How do you handle traveling with pets as a digital nomad? Someone recently shared, “I’ve got two huskies, but also trying to live a nomad life. However, it prevents me from long-distance flights, and frequent relocations cause harm to my dogs. How do you handle this?” Here are the top-voted responses.
1. Be Prepared for a Ton of Paperwork
One person explained, “Imagine living nomadically with a newborn. It's like that but with more paperwork and pains in the bum.” Another argued, “Nah. More paperwork, yes – which is ridiculous.”
“But my dog is super chill, unlike a newborn. If I want to go for a walk, she's ready. If I want to sleep eight hours, she agrees. So nobody will call dog protection services if I want to go out for a coffee and leave her alone. She makes no fuss.”
2. Consider How Long Your Stays Will Be
“I would only bring my pet if I were to stay put for a minimum of three months. Travel is stressful for most pets. You might have more success in reducing stress for your pet if you raise them from a puppy/kitten to be used to travel and change (by traveling with them),” another suggested.
3. Planning Traveling and Knowing the Rules for Your Destinations
“I only travel domestically in the U.S. (my home country),” replied one. “Flights with the dogs are a no-go. I have heard there's a new airline with fewer restrictions on keeping pets in the cabin, but I've yet to look into this seriously.”
“I drive my jeep state to state and limit the time in the car to less than 7 hours a day with breaks for water and stretching the legs. I haven't tried crossing the border because it would wreck my boys to get detained for whatever reason.”

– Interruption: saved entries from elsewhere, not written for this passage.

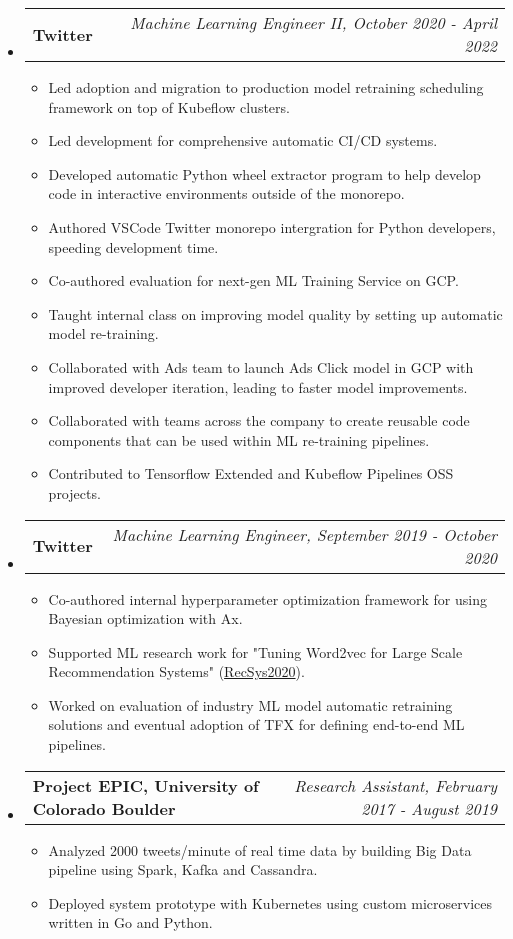 \documentclass[letterpaper,10pt]{article}
\makeatletter
\newcommand{\resitem}[1]{\item #1 \vspace{-2pt}}
\newcommand{\ressubheading}[4]{
\begin{tabular*}{7.0in}{l@{\extracolsep{\fill}}r}
		\textbf{#1} & \textit{#4} \\
\end{tabular*}\vspace{-6pt}}
\makeatother
\begin{document}
\begin{itemize}
\begin{itemize}
			\end{itemize}
		\item
			\ressubheading{Twitter}{Boulder, CO}{Machine Learning Engineer II}{Machine Learning Engineer II, October 2020 - April 2022}
			\begin{itemize}
				\resitem{Led adoption and migration to production model retraining scheduling framework on top of Kubeflow clusters.}
				\resitem{Led development for comprehensive automatic CI/CD systems. } 
				\resitem{Developed automatic Python wheel extractor program to help develop code in interactive environments outside of the monorepo.}
				\resitem{Authored VSCode Twitter monorepo intergration for Python developers, speeding development time.}
				\resitem{Co-authored evaluation for next-gen ML Training Service on GCP.}
				\resitem{Taught internal class on improving model quality by setting up automatic model re-training.}
				\resitem{Collaborated with Ads team to launch Ads Click model in GCP with improved developer iteration, leading to faster model improvements.}
			    \resitem{Collaborated with teams across the company to create reusable code components that can be used within ML re-training pipelines.}
				\resitem{Contributed to Tensorflow Extended and Kubeflow Pipelines OSS projects.}
			\end{itemize}
		\item
			\ressubheading{Twitter}{Boulder, CO}{Machine Learning Engineer}{Machine Learning Engineer, September 2019 - October 2020}
			\begin{itemize}
				\resitem{Co-authored internal hyperparameter optimization framework for using Bayesian optimization with Ax.}
				\resitem{Supported ML research work for "Tuning Word2vec for Large Scale Recommendation Systems" (\href{https://arxiv.org/pdf/2009.12192.pdf}{RecSys2020}).}
				\resitem{Worked on evaluation of industry ML model automatic retraining solutions and eventual adoption of TFX for defining end-to-end ML pipelines.}
			\end{itemize}
		\item
			\ressubheading{Project EPIC, University of Colorado Boulder}{Boulder, CO}{Research Assistant}{Research Assistant, February 2017 - August 2019}
			\begin{itemize}
				\resitem{Analyzed 2000 tweets/minute of real time data by building Big Data pipeline using Spark, Kafka and Cassandra.} 
				\resitem{Deployed system prototype with Kubernetes using custom microservices written in Go and Python.}
			\end{itemize}

\end{itemize}
\end{document}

4. Consider the Housing For Your Pets
“I make a very comfortable living in tech and can get a nice, pet-friendly Airbnb. However, this is not always realistic for everyone. Getting an RV or towing a trailer may be a better solution. I'm looking into switching to this method next year,” another admitted.
5. Keeping Up on Your Pets Health
“It's important to become aware of pet emergency clinics since you will most likely only visit a vet once a year for vaccinations and medications. Without an established relationship with a local vet, there is no guarantee they can see you right away. When I see the vet, I also ensure I stock up on a year's worth of medications,” a third user informed.
6. Be Prepared Before You Arrive
“I'm with my two cats, and it was easier and more complicated than I expected,” said one. “However, finding a place to live was easy. I filtered my searches for only locations that allowed pets and confirmed this well ahead of time.”
7. Consider Boarding With Friends or Family
“You might see if someone in your life is willing to take them,” replied another. “For example, I had a friend who watched another friend's cat for a year while they worked overseas.”
“The arrangement was that the owner bought all the food, paid medical bills, etc. So you might find someone who would love to own a couple of dogs for a few months without the financial obligations. Or the added stress on them if they aren't happy travelers.”
8. Prepare for the Cost
One user stated, “It's doable but can be pricey. Many places don't rent to pet owners, even in dog-friendly countries. You may find some that do, and you may be able to convince someone who says ‘no pets' to let you rent their place, but it will severely limit your choices, cost more, and put your tenancy at risk if the neighbors complain.”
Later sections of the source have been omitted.